U.S. District Court Judge Janis Graham Jack recently sided with an environmental group in its case against the Texas Commission on Environmental Quality (TCEQ), the San Antonio River Authority, the Guadalupe-Blanco River Authority and the Texas Chemical Council. The case accuses the agencies of water management practices that led to the deaths of 23 whooping cranes.
But before it could get too far, a higher federal court stepped in and granted an emergency stay in the case, preventing Judge Jack from shifting control of Texas water to the federal government.
Thank goodness for some common sense. If left unchecked, Judge Jack’s ruling could potentially allow the federal government to dictate what we can and can’t do with our water.

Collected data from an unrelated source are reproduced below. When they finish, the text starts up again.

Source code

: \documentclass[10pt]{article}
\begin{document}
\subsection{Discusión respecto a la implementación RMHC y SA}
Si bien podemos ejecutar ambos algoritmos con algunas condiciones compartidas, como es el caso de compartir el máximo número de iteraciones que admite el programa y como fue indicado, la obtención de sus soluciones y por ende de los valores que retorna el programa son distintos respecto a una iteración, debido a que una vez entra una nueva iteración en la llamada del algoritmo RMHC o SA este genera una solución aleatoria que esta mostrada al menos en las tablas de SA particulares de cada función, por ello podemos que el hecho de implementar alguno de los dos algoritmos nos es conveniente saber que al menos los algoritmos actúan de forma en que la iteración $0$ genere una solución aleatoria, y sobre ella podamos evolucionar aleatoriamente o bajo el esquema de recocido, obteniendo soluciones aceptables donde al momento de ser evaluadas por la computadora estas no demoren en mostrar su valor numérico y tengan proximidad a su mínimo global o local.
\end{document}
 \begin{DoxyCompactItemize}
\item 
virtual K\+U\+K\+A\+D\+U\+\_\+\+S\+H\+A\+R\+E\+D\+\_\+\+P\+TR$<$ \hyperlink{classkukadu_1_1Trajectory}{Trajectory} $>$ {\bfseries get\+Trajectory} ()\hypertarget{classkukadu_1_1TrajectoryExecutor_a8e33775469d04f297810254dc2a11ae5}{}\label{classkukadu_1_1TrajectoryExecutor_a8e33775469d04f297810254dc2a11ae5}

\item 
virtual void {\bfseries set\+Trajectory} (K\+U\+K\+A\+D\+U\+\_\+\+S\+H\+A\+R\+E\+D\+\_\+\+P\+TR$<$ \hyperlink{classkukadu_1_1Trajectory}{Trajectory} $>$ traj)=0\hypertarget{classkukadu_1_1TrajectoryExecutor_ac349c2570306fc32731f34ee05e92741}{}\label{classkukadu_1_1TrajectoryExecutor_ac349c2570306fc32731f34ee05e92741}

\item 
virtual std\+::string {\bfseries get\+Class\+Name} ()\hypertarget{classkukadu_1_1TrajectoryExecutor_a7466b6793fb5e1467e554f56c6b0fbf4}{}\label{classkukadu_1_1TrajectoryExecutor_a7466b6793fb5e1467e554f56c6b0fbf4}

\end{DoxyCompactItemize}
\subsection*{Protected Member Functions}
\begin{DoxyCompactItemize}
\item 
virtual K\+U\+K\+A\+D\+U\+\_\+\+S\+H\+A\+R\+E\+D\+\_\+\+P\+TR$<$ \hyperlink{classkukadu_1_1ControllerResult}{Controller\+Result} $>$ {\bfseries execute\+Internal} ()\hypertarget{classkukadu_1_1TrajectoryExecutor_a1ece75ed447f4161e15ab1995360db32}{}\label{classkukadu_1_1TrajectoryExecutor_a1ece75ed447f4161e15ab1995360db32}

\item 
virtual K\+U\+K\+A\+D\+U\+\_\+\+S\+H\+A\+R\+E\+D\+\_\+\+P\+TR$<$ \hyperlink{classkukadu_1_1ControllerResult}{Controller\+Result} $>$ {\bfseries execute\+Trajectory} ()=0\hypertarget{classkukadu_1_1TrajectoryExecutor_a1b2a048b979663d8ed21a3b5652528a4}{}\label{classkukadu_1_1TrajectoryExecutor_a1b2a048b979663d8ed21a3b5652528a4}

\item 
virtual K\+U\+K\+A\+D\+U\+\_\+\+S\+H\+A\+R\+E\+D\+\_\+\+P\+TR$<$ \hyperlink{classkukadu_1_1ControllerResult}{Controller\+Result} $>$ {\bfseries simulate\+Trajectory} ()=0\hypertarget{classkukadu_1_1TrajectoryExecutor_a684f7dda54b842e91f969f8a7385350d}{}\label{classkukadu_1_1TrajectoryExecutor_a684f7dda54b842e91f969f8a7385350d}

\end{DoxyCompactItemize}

Under the ruling, TCEQ could not approve new water permits. It would require the state agency to jump through hoops to comply with the Endangered Species Act. It also would impose monitoring of water use for domestic and livestock users.
And what about Texas water permit holders? They have vested legal property rights to water for activities like growing crops and fueling business activities. Federal regulation could put a stop to that, too.
Judge Jack believes that federal law preempts state law when regulation takes water away from the whooping cranes. States, not the federal government, regulate their own water. Her ruling—if allowed to stand—could cause a domino effect as other endangered species are listed, allowing all surface water in the state of Texas to come under federal rule.
We’ll keep a watchful eye on the appeals process of this case. This ruling is one of the biggest threats to Texas right now. Access to and management of Texas water is our state’s responsibility—and our right.